ADR-006 — Compliance framing: “designed for” (not “certified”)

Section titled “ADR-006 — Compliance framing: “designed for” (not “certified”)”

Status: Locked (2026-03-07) Decision date: 2026-03-07

Arbitex is building toward SOC 2 Type II certification but has not yet undergone a formal audit. Sales materials and documentation needed a framing that is accurate without misrepresenting certification status.

Use “designed for” framing in all customer-facing documentation and sales materials. Never claim SOC 2 Type II certification or equivalent certification status until the audit is complete.

  • Misrepresenting certification status creates legal and reputational risk
  • “Designed for” accurately describes the architectural intent without making audit claims
  • Enterprise security teams understand the distinction — accurate framing builds trust faster than overclaiming
  • Compliance Bundles support customer compliance programs; the platform’s own certification status is separate
  • All docs use “designed for” or “supports” language, not “certified” or “compliant”
  • Security overview page includes explicit disclaimer about current certification status
  • Sales team briefed: do not represent Arbitex as SOC 2 certified

ADR-007 — GRC framework: NIST CSF 2.0 + Privacy Framework + AI RMF

Section titled “ADR-007 — GRC framework: NIST CSF 2.0 + Privacy Framework + AI RMF”

Status: Locked (2026-03-07) Decision date: 2026-03-07

Arbitex needed a governance, risk, and compliance framework to structure internal security controls and communicate posture to enterprise customers.

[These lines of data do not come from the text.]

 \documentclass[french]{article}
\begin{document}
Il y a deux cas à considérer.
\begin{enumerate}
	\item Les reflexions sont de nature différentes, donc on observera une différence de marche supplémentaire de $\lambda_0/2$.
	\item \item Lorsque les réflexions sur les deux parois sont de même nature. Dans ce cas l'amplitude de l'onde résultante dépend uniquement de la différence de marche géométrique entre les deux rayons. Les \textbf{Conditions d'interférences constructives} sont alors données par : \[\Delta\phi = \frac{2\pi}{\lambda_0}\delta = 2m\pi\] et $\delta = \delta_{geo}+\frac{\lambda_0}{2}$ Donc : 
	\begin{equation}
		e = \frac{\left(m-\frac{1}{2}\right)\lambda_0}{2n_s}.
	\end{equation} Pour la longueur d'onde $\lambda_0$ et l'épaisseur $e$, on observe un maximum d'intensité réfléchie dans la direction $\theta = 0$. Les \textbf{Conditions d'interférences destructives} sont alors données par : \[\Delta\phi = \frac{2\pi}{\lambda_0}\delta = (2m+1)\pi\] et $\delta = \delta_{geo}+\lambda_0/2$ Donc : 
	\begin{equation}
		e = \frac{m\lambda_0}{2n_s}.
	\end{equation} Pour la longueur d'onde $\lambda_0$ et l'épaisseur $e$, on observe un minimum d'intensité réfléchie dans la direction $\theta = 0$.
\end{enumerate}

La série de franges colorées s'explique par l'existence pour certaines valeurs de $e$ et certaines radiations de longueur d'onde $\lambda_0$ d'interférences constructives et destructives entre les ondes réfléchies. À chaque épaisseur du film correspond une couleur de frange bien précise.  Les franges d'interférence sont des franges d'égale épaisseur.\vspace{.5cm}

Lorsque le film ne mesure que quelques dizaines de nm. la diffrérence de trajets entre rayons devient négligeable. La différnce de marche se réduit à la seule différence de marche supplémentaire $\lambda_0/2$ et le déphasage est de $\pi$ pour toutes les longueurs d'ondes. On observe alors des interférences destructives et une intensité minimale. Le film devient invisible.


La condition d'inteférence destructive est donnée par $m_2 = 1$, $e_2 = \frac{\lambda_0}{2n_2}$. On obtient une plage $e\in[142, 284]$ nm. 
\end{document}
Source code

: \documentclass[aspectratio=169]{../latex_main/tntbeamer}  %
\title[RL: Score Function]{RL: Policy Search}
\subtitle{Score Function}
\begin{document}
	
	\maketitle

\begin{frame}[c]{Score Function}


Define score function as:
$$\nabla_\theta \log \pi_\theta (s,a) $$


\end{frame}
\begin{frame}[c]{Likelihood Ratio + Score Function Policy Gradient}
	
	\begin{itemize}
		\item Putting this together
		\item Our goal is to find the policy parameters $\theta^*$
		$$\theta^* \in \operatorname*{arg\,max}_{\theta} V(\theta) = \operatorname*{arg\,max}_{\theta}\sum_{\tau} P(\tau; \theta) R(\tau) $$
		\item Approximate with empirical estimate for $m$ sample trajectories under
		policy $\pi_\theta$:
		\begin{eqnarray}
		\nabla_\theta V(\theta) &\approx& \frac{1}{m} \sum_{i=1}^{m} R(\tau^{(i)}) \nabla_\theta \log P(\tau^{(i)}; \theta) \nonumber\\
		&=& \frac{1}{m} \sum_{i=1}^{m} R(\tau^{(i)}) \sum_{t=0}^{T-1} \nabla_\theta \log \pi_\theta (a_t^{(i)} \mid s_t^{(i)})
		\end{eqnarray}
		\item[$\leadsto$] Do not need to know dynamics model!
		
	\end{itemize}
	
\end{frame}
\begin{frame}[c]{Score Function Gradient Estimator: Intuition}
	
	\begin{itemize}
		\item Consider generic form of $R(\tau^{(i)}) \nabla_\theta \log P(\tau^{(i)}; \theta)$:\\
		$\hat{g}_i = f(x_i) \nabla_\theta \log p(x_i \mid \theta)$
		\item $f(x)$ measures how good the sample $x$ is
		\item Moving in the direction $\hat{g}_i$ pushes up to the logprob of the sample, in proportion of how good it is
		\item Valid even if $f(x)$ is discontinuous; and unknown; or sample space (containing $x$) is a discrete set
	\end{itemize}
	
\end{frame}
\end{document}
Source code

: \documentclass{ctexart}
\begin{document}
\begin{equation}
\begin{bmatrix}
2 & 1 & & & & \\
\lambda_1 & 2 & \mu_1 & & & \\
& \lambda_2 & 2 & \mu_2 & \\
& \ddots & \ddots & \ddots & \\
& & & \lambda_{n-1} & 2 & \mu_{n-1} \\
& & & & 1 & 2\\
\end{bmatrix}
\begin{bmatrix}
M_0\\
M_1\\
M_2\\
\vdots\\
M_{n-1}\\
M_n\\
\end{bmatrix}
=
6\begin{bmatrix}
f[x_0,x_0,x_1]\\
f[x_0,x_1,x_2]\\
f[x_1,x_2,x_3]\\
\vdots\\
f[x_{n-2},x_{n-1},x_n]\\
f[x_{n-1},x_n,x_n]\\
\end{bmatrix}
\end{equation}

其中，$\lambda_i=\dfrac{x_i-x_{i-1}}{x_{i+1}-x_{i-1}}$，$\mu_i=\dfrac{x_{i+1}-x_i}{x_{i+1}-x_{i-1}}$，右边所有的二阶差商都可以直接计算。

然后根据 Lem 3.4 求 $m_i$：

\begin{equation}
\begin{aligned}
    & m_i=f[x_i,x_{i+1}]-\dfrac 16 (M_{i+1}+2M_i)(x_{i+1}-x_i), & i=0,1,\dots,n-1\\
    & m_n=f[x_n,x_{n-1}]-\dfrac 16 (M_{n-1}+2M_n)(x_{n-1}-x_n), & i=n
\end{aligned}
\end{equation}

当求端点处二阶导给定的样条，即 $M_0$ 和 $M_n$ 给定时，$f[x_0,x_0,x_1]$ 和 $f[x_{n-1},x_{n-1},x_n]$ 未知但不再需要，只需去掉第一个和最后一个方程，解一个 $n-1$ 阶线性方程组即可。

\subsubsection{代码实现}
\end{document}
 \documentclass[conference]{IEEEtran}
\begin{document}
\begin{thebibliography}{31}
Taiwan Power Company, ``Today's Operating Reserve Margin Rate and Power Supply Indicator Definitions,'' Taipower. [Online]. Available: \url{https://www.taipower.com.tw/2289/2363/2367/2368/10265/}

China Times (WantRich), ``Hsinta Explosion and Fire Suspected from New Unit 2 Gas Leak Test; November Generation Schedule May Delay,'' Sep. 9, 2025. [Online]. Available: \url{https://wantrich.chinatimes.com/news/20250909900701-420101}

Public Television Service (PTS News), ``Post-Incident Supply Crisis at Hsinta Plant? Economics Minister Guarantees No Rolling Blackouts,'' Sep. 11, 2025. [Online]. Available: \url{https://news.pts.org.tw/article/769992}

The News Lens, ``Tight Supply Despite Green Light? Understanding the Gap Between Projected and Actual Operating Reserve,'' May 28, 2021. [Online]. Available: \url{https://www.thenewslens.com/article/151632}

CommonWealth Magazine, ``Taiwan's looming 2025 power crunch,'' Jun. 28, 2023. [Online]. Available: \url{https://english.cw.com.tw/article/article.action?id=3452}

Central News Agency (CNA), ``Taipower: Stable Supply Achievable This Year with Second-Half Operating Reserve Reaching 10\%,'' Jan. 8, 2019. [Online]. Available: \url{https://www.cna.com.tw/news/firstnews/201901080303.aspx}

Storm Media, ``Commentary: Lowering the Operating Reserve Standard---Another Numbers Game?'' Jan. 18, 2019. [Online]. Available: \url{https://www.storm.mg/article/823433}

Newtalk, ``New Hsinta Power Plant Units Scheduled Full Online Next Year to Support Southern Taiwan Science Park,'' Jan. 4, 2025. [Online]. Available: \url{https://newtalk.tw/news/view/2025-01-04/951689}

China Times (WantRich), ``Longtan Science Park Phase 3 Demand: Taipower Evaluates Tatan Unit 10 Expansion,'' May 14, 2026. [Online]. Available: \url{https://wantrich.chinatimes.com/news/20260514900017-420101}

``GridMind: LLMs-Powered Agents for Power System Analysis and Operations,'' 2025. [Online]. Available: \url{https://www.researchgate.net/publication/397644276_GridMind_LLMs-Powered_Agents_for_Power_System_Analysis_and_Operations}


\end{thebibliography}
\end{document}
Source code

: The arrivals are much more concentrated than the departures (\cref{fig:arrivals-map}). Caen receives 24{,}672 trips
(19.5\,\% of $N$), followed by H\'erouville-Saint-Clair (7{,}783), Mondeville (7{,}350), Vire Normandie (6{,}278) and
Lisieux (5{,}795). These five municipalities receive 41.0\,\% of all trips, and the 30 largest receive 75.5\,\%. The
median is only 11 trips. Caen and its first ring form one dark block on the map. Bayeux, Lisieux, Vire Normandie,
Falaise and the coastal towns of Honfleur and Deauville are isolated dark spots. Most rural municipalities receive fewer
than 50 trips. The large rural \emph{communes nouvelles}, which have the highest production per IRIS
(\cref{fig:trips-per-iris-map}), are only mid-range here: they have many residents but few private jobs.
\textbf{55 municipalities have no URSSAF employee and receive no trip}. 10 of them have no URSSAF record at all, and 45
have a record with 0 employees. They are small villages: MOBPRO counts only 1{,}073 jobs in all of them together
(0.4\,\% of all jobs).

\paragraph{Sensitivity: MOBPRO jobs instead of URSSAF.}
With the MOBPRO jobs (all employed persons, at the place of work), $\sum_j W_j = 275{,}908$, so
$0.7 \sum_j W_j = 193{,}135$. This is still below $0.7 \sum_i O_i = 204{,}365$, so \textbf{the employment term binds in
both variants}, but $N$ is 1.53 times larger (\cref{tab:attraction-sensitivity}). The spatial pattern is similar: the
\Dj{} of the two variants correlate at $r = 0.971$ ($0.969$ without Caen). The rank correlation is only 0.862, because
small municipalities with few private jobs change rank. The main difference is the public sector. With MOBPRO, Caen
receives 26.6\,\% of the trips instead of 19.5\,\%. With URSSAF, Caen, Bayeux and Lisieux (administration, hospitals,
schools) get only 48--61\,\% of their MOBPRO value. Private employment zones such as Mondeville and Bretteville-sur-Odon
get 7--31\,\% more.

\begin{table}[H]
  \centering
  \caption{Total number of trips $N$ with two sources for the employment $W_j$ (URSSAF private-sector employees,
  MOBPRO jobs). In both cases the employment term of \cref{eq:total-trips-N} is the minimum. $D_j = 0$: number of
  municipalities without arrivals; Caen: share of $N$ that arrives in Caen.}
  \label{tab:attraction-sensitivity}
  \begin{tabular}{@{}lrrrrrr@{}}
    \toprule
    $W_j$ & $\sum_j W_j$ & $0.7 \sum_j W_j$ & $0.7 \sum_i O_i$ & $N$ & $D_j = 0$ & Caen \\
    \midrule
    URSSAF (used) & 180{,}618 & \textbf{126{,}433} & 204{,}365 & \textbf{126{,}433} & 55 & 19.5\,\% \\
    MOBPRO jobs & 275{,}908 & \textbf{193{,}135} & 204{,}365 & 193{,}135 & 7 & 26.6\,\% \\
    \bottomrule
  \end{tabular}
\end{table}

Multiple frameworks were evaluated: NIST CSF, ISO 27001, SOC 2, CIS Controls.

Primary: NIST Cybersecurity Framework 2.0 + NIST Privacy Framework 1.0 + NIST AI Risk Management Framework 1.0

Crosswalk: ISO 27001/27002/27701 (for EU customers and SOC 2 readiness)

Principle: Confidentiality ≠ Privacy (CIAP — these are related but distinct properties with separate control requirements)

  • NIST frameworks are US government standards — highest credibility with federal and regulated-industry customers
  • AI RMF is purpose-built for AI system risk, which is the core of what Arbitex is
  • NIST CSF 2.0 added the Govern function, which maps directly to the Policy Engine
  • ISO crosswalk satisfies EU customers without requiring a separate framework implementation
  • NIST frameworks are freely available (no licensing) and widely documented
  • Security documentation structured around NIST CSF functions (Govern, Identify, Protect, Detect, Respond, Recover)
  • Compliance Bundles map framework-specific controls to AI system risks (AI RMF Measure function)
  • Privacy controls (NIST Privacy Framework) handled separately from confidentiality controls (NIST CSF) — CCPA/GDPR bundles address the privacy dimension

ADR-008 — Audit log model: 90-day tamper-evident buffer; SIEM is record of truth

Section titled “ADR-008 — Audit log model: 90-day tamper-evident buffer; SIEM is record of truth”

Status: Locked (2026-03-08) Decision date: 2026-03-08

Enterprise customers require audit trails for compliance. Questions to resolve: how long does Arbitex retain audit data? Who owns the record of truth? How is tamper-evidence implemented?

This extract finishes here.